Thursday, October 26, 2006

Thirteen Moons

On Monday I listened to this audiobook for eleven hours as I drove from Virginia to Alabama. I had checked the book out of the library before I went on my trip, so I switched from audio to paper when I got home and finished the book reading it instead of listening to it.

I really liked it. I'm glad I bought the audiobook, glad I checked the regular book out of the library, and am contemplating buying the book to keep and re-read sometime.

I don't know that I'd have read it if I had not begun by listening to it. I'm very particular about audiobooks as a rule, and usually will not listen to them. However, Will Patton's voice was perfect for this story, and I was a captive audience with 750 miles to fill. I'd listened to 2/3's of the book by the time I got home and started on the paper copy. By then I had to find out what the ending would be. But at the same time, that ending was coming at me too fast. I began slowing down, absently measuring the amount of story left with my fingers as I read - now only an inch left, then 3/4's of an inch, then 1/8 of an inch, then the final pages.

Usually I avoid Southern fiction. I'm a Southerner, and I know the people and the places, the freaks and the misfits that much of Southern fiction depicts. I'm not that crazy at seeing the weirdness paraded about, nor the ho-hum "we are here in the South doing nothing but living and scratching our hound-dog, Ol' Blue, occasionally." Frazier told a good story about Will, from his childhood as an orphan "bound out" to act as shop-keeper at a frontier outpost during the early years of the U.S., to his last days as an old man during Reconstruction.

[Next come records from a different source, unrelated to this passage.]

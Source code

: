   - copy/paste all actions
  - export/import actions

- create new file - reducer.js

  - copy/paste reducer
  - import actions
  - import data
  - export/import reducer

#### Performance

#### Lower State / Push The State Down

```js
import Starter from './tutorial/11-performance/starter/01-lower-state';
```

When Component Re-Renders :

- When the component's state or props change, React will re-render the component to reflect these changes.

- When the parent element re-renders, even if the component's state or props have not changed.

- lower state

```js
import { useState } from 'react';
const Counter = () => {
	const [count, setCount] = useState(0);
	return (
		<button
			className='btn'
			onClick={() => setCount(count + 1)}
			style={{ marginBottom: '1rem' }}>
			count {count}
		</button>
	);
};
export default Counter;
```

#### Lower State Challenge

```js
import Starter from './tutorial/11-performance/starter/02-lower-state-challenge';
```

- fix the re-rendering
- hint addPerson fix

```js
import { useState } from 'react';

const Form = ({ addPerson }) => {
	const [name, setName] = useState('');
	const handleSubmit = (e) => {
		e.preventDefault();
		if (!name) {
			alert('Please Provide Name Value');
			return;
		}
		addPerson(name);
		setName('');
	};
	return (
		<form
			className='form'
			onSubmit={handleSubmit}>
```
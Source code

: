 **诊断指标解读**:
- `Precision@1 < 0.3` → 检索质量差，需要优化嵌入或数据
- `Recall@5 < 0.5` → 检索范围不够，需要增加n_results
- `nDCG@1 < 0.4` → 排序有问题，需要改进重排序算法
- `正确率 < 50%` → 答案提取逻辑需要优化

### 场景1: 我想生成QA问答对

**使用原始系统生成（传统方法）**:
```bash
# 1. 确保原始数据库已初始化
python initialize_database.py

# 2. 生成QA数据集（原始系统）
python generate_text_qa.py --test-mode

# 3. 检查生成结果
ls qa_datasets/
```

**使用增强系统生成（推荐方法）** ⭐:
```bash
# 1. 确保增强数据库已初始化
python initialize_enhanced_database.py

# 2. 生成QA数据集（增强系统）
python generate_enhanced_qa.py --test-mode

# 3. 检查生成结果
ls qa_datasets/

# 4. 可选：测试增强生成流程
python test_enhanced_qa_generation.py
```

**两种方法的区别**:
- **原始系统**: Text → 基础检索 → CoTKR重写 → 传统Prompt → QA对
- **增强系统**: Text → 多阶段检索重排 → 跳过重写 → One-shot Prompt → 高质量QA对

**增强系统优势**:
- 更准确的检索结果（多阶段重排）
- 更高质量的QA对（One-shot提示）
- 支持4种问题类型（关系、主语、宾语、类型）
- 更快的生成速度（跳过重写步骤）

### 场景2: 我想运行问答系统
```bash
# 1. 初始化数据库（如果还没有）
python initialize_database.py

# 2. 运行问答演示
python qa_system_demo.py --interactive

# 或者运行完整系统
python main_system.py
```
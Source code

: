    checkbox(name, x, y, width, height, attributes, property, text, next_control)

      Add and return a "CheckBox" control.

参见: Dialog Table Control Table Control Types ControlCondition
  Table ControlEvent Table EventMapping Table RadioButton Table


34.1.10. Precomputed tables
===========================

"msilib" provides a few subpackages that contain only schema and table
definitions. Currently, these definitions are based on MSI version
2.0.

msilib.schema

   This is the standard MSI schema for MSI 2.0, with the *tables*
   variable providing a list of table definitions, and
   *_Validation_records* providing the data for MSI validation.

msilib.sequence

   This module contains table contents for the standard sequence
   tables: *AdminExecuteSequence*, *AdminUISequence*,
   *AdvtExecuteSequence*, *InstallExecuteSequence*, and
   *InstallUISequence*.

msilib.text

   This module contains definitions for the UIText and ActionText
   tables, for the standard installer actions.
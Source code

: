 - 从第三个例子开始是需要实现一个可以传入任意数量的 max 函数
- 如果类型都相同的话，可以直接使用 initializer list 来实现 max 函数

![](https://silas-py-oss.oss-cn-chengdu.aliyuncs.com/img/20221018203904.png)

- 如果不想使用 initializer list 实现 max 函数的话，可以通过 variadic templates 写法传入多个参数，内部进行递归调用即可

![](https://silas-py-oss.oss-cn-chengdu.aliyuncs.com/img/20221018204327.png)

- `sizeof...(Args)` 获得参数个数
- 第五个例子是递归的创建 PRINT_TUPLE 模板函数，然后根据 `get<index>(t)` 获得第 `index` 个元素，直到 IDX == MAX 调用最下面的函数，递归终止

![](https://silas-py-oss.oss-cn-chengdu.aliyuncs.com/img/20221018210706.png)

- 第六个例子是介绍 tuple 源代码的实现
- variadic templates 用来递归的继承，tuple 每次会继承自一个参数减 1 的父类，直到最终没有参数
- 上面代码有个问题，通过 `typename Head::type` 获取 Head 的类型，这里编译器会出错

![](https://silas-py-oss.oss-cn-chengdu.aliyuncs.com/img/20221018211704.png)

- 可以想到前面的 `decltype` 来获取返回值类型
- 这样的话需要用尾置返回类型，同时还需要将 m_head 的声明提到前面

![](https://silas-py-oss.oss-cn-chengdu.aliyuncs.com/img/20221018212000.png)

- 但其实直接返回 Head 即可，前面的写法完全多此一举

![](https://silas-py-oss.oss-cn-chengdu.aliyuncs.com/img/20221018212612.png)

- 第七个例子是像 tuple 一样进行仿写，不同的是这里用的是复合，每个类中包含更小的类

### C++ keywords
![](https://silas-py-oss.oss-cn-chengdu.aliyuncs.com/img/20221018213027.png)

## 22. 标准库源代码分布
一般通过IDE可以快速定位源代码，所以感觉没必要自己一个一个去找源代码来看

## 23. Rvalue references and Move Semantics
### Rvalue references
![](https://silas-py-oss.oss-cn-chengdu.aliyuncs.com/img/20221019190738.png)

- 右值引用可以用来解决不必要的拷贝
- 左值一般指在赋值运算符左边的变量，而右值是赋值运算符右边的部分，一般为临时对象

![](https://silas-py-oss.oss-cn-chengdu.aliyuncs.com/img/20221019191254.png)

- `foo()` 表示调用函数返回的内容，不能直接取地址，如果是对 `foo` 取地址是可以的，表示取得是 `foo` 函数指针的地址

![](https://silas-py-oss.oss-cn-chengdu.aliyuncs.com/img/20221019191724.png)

The stories within stories were entertaining, and the main story was neither outlandish nor soporific (although a cranky reviewer at the Washington Post would disagree with me - Jonathan Yardley did not like this book - and I got a kick out of his review!) Now I rather wish I'd listened to the entire audiobook - Will Patton's reading was that good. Maybe someday I'll listen to the entire book, but until then I'm savoring this one as the most satisfactory read I've had since The Thirteenth Tale, although the two books are nothing alike.